Hello World. Hope all is well in your corner of the world. Here the sun is shining bright, a nice breeze blowing, and everything is quiet. Watching the tube, Law and Order is on, yea the article is about nuns and I am watching law and order, go figure.
I was born and raised Catholic, as were my parents and their parents. For me it’s a way of life. I attended public schools my whole life, so I had to get my religious education from Cathecism. I was fine with that. My parents did the same thing. Nowadays Cathecism is taught by volunteer parents or other members of the church, but forty years ago, it was taught by the nuns of the local parish. Each Cathecism class had two nuns and two yard sticks. Remember this was 40 some odd years ago, so corporal punishment was still allowed, even by members of the Catholic church. And I must mention the yardsticks weren’t the wooden yardsticks of today, those yardsticks were about 1/4 inch thick. Believe me, those nuns sure knew how to swing those yardsticks too…….of course, I knew this from personal experience.
My Cathecism was on Monday nights, about 6pm after dinner. Each student had a workbook and was instructed to bring a pencil, which the female parent always made sure that I always had in my possession.
I really, really did try to behave in the class, but somehow, someway, I always managed to be the one to get into trouble. I mentioned above that Cathecism was after dinner, well, I was always tired, remember I had been at school all day, and the religion class was um, God forgive me, BORING! Eventually I would drift off to sleep, no matter how much I tried fighting the sleep. Sure enough, my forehead would no sooner hit the desk, a nun would come by the desk, and slam her yard stick down. Nothing like that noise ringing in my head to keep me wide awake for the rest of that class.
Of course, I was returned to Cathecism the following week. I sat at the back of the class, determined not to fall asleep so I didn’t have that ruler banged on the desk again. I mean, I didn’t really care what the rest of the children thought, but if the female parent found out that I fell asleep, I would also feel her wrath.
Well, the lessons were discussed. Us students were suppose to be writing down the answers in our workbook. I was having a hard enough time staying awake, much less to write down the answers. The older nun happened towards the back of the class and saw I wasn’t writing the lessons. My hands happened to be on the desk, and she swung that ruler. This time the desk wasn’t her victim, my knuckles were. I cried that hurt like nothing I had ever felt before. Thankfully the female parent never found out. During the week between the Mondays, I had her help me with that lesson, so the workbook was current the following week when I returned to Cathecism.

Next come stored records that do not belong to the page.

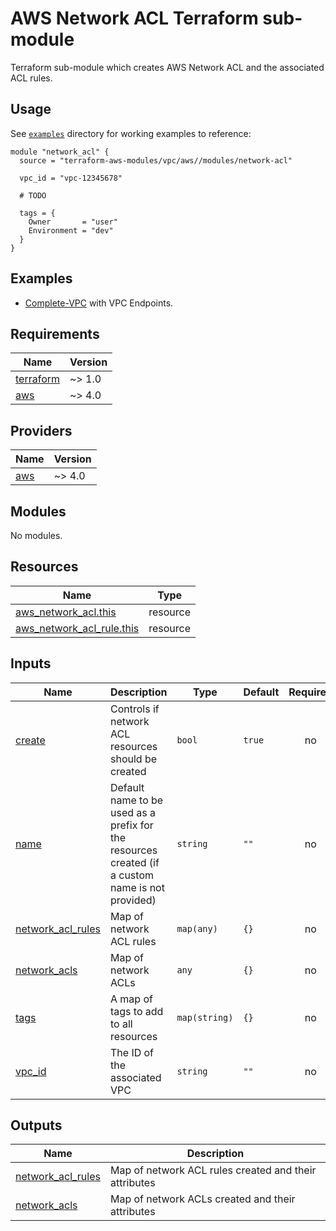 # AWS Network ACL Terraform sub-module

Terraform sub-module which creates AWS Network ACL and the associated ACL rules.

## Usage

See [`examples`](../../examples) directory for working examples to reference:

```hcl
module "network_acl" {
  source = "terraform-aws-modules/vpc/aws//modules/network-acl"

  vpc_id = "vpc-12345678"

  # TODO

  tags = {
    Owner       = "user"
    Environment = "dev"
  }
}
```

## Examples

- [Complete-VPC](../../examples/complete-vpc) with VPC Endpoints.

<!-- BEGINNING OF PRE-COMMIT-TERRAFORM DOCS HOOK -->
## Requirements

| Name | Version |
|------|---------|
| <a name="requirement_terraform"></a> [terraform](#requirement\_terraform) | ~> 1.0 |
| <a name="requirement_aws"></a> [aws](#requirement\_aws) | ~> 4.0 |

## Providers

| Name | Version |
|------|---------|
| <a name="provider_aws"></a> [aws](#provider\_aws) | ~> 4.0 |

## Modules

No modules.

## Resources

| Name | Type |
|------|------|
| [aws_network_acl.this](https://registry.terraform.io/providers/hashicorp/aws/latest/docs/resources/network_acl) | resource |
| [aws_network_acl_rule.this](https://registry.terraform.io/providers/hashicorp/aws/latest/docs/resources/network_acl_rule) | resource |

## Inputs

| Name | Description | Type | Default | Required |
|------|-------------|------|---------|:--------:|
| <a name="input_create"></a> [create](#input\_create) | Controls if network ACL resources should be created | `bool` | `true` | no |
| <a name="input_name"></a> [name](#input\_name) | Default name to be used as a prefix for the resources created (if a custom name is not provided) | `string` | `""` | no |
| <a name="input_network_acl_rules"></a> [network\_acl\_rules](#input\_network\_acl\_rules) | Map of network ACL rules | `map(any)` | `{}` | no |
| <a name="input_network_acls"></a> [network\_acls](#input\_network\_acls) | Map of network ACLs | `any` | `{}` | no |
| <a name="input_tags"></a> [tags](#input\_tags) | A map of tags to add to all resources | `map(string)` | `{}` | no |
| <a name="input_vpc_id"></a> [vpc\_id](#input\_vpc\_id) | The ID of the associated VPC | `string` | `""` | no |

## Outputs

| Name | Description |
|------|-------------|
| <a name="output_network_acl_rules"></a> [network\_acl\_rules](#output\_network\_acl\_rules) | Map of network ACL rules created and their attributes |
| <a name="output_network_acls"></a> [network\_acls](#output\_network\_acls) | Map of network ACLs created and their attributes |
<!-- END OF PRE-COMMIT-TERRAFORM DOCS HOOK -->
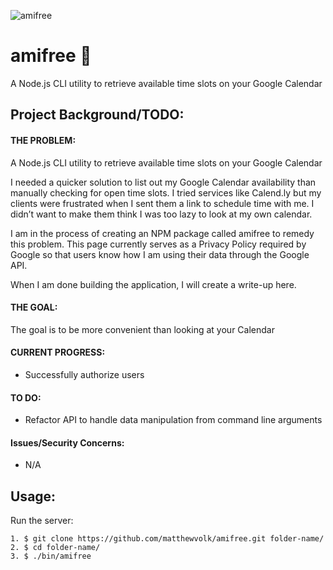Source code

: ![amifree](https://i.imgur.com/d5KjzJb.png "amifree")

# amifree 📆
A Node.js CLI utility to retrieve available time slots on your Google Calendar

## Project Background/TODO:
#### THE PROBLEM:
A Node.js CLI utility to retrieve available time slots on your Google Calendar

I needed a quicker solution to list out my Google Calendar availability than manually checking for open time slots. I tried services like Calend.ly but my clients were frustrated when I sent them a link to schedule time with me. I didn’t want to make them think I was too lazy to look at my own calendar.

I am in the process of creating an NPM package called amifree to remedy this problem. This page currently serves as a Privacy Policy required by Google so that users know how I am using their data through the Google API.

When I am done building the application, I will create a write-up here.

#### THE GOAL: 
The goal is to be more convenient than looking at your Calendar

#### CURRENT PROGRESS:
* Successfully authorize users

#### TO DO:
* Refactor API to handle data manipulation from command line arguments

#### Issues/Security Concerns:
* N/A

## Usage:

Run the server:
```
1. $ git clone https://github.com/matthewvolk/amifree.git folder-name/
2. $ cd folder-name/
3. $ ./bin/amifree
```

The following week, I went to Cathecism with gum in my mouth, I figured I was quiet, listening, AWAKE, and doing my work. I mean, I saw no reason for the nuns to become hostile towards me. WRONG! That same older nun came by and asked “what are you doing?”
I answered her, with pride in my voice that “I am doing my lessons Sister!” She questioned me “what’s in your mouth?”
I said “gum”! Wap, I got smacked again. I swear I couldn’t win for losing with this lady. I mean, she was a Godly figure and a member of the church, but geez, I couldn’t get a break at all. So the following week, I thought I was going to outsmart the nuns. I had the female parent help me do the following week’s lesson, like that the work was done, no reason to be smacked. I know the nuns had God on their side, but eventually things had to change in this situation.
The following week, I walked into class with confidence, knowing that I was not going to get disciplinary actions this week. The lesson was done correctly, I was going to stay awake, no need for me to feel that yardstick across my knuckles. I was wrong again.
Nuns were giving a lecture, they asked me a question, I didn’t know the answer, see I didn’t study the answers, nor was I following along in the book since I had all my answers already. I didn’t know the answer, so again, the older nun came to the back of the class. Saw that I had all the lesson in my workbook done. I was proud of myself at this moment in time, til the nun asked “how was my lesson done, if I don’t know the answers to some of the easiest questions out of the book?”
“I don’t know” was so the wrong answer. Again, I got the yardstick to the knuckles. I don’t know how none of my knuckles broke under the impact of that yardstick. Instead of being a nun, she should had gone play professional baseball because she sure had a swing to her.
That night, upon being picked up, the nun walked me out to the car, dragging me to the car as though I was some sort of a heathen and told the female parent that I was being disobedient during class. I tried making female parent understand that I was not being disobedient or disrespectful during the class, I was just trying to stay out of trouble. Yep, I felt the wrath of female parent several times that night for what I had supposedly done.
Another chapter in the life of me. Not all that exciting I know, but it gives insight to how I tried to stay out of trouble, yet always was in trouble.
PS In no way am I speaking ill of nuns or the Catholic church, just sharing another way, I was always able to find trouble without even trying. Yea, even then, I couldn’t win for losing so to speak.